Mereka yaitu Ahlus Sunnah mengajak, mendakwahkan kepada akhlak yang baik.

Akhlak yang baik mereka secara umum, mereka mengajak manusia untuk berakhlak dengan akhlak yang baik. Karena Nabi ﷺ tidak diutus kecuali untuk menyempurnakan akhlak manusia.

إِنَّمَا بُعِثْتُ لأُتَمِّمَ مَكَارِمَ الأَخْلاَق

“Aku diutus oleh Allāh ﷻ untuk menyempurnakan (مَكَارِمَ الأَخْلاَق).”

Akhlak yang mulia itu sudah ada.

Sudah ada orang yang memiliki sifat akhlak yang mulia. Maka Nabi ﷺ diutus untuk menyempurnakan. Yang sebelumnya seseorang sudah pemaaf, lebih sempurna lagi dia memaafkan. Karena sebelumnya mungkin memaafkannya Allāhu a’lam niatnya apa. Tapi setelah turun Al-Qur’ān, maka hendaklah seseorang memaafkan karena Allāh ﷻ

Di antara bentuk akhlak yang baik yang mereka perintahkan adalah dermawan, jujur, amanah, berdasarkan banyak dalīl yang memang mengajak kita untuk memiliki akhlak yang baik.

Dan di dalam sebuah hadīts Nabi ﷺ ketika Beliau ﷺ ditanya oleh sebagian sahabat,

Ya Rasūlullāh,

أَكْثَرُ مَا يُدخلُ الناسَ الْجَنَّةَ

“Apa sesuatu yang paling banyak menjadikan manusia masuk ke dalam Surga?”

Maka Beliau ﷺ mengatakan,

تَقْوَى اللَّهِ وَحُسْنُ الْخُلُقِ

“Dua perkara yaitu takwa kepada Allāh ﷻ dan juga berakhlak yang baik.”

Berarti di antara hal yang memasukkan seseorang ke dalam Surga adalah akhlak yang baik. Oleh karena itu Ahlus Sunnah wal Jamā’ah mereka mengajak kepada akhlak yang baik.

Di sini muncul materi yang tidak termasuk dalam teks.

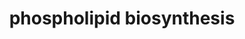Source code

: ---
authors:
- Linda24012000
description: This phospholipid biosynthesis shows a schematic outline of the major
  pathways for phospholipid biosynthesis in yeast, including the phosphatidylcholine/phosphatidyl-
  ethanolamine (PC/PE) reacylation pathways and the glycerophosphocholine acyltransferase
  (GPCAT) and glycerophosphoethanolamine acyltransferase (GPEAT) activities described
  in the present paper. CL, cardiolipin; DAG, diacylglycerol; DHAP, dihydroxyacetone
  phos- phate; G3P, glycerol-3-phosphate; GPC, glycerophosphocholine; GPE, glycerophosphoethanolamine;
  LPA, lysophosphatidic acid; LPC, lysophosphatidylcholine; LPE, lysophosphatidylethanolamine;
  PA, phosphatidic acid; PG, phosphatidylglycerol; PI, phosphatidylinositol; PS, phosphatidylserine.
last-edited: 2022-02-23
organisms:
- Saccharomyces cerevisiae
redirect_from:
- /index.php/Pathway:WP5201
- /instance/WP5201
revision: null
schema-jsonld:
- '@context': https://schema.org/
  '@id': https://wikipathways.github.io/pathways/WP5201.html
  '@type': Dataset
  creator:
    '@type': Organization
    name: WikiPathways
  description: This phospholipid biosynthesis shows a schematic outline of the major
    pathways for phospholipid biosynthesis in yeast, including the phosphatidylcholine/phosphatidyl-
    ethanolamine (PC/PE) reacylation pathways and the glycerophosphocholine acyltransferase
    (GPCAT) and glycerophosphoethanolamine acyltransferase (GPEAT) activities described
    in the present paper. CL, cardiolipin; DAG, diacylglycerol; DHAP, dihydroxyacetone
    phos- phate; G3P, glycerol-3-phosphate; GPC, glycerophosphocholine; GPE, glycerophosphoethanolamine;
    LPA, lysophosphatidic acid; LPC, lysophosphatidylcholine; LPE, lysophosphatidylethanolamine;
    PA, phosphatidic acid; PG, phosphatidylglycerol; PI, phosphatidylinositol; PS,
    phosphatidylserine.
  keywords:
  - ''
  - ALE1
  - CDP-DAG
  - CDP-choline
  - CDP-ethanolamine(1−)
  - CDS1
  - CHO1
  - CL
  - CPT1
  - Choline
  - DAG
  - DHAP
  - DPP1
  - G3P
  - GIT1
  - GPC1
  - GPE
  - GPT2
  - GeneProduct
  - HNM1
  - LPA
  - LPC
  - LPE
  - LPP1
  - NTE1
  - PA
  - PAH1
  - PC
  - PE
  - PG
  - PI
  - PS
  - PSD1
  - PSD2
  - SCT1
  - choline-P
  license: CC0
  name: phospholipid biosynthesis
seo: CreativeWork
title: phospholipid biosynthesis
wpid: WP5201
---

Lihat bagaimana Ahlus Sunnah wal Jamā’ah di mana-mana, bagaimana mereka menjaga ucapan mereka, mereka menjaga perbuatan mereka, tentunya sesuai dengan kemampuan mereka dan bukan berarti di sini kita menganggap bahwasanya mereka ma’shum dan tidak punya salah.

وَمَحَاسِنِ الأَعْمَالِ

“Dan mereka mengajak kepada amalan-amalan yang baik.”

Seperti shalat, puasa, zakat, dan amalan-amalan shalih yang lain.

وَيَعْتَقِدُونَ مَعْنَى قَوْلِهِ ﷺ

Dan mereka meyakini makna dari ucapan Nabi ﷺ ,

أَكْمَلُ الْمُؤْمِنِينَ إِيمَانًا أَحْسَنُهُمْ خُلُقًا

“Orang yang beriman yang paling sempurna keimanannya adalah yang paling baik akhlaknya.”

Ini diyakini oleh Ahlus Sunnah wal Jamā’ah, mereka ingin mendapatkan derajat keimanan yang tinggi. Dengan cara apa? Dengan cara memperbaiki akhlak. Dan ini menunjukkan bahwasanya Ahlus Sunnah harusnya mereka memang menjadi teladan.

Sebagaimana mereka mempelajari akidah yang benar, maka harusnya terlihat pada diri mereka kesempurnaan akhlak (kebaikan akhlak).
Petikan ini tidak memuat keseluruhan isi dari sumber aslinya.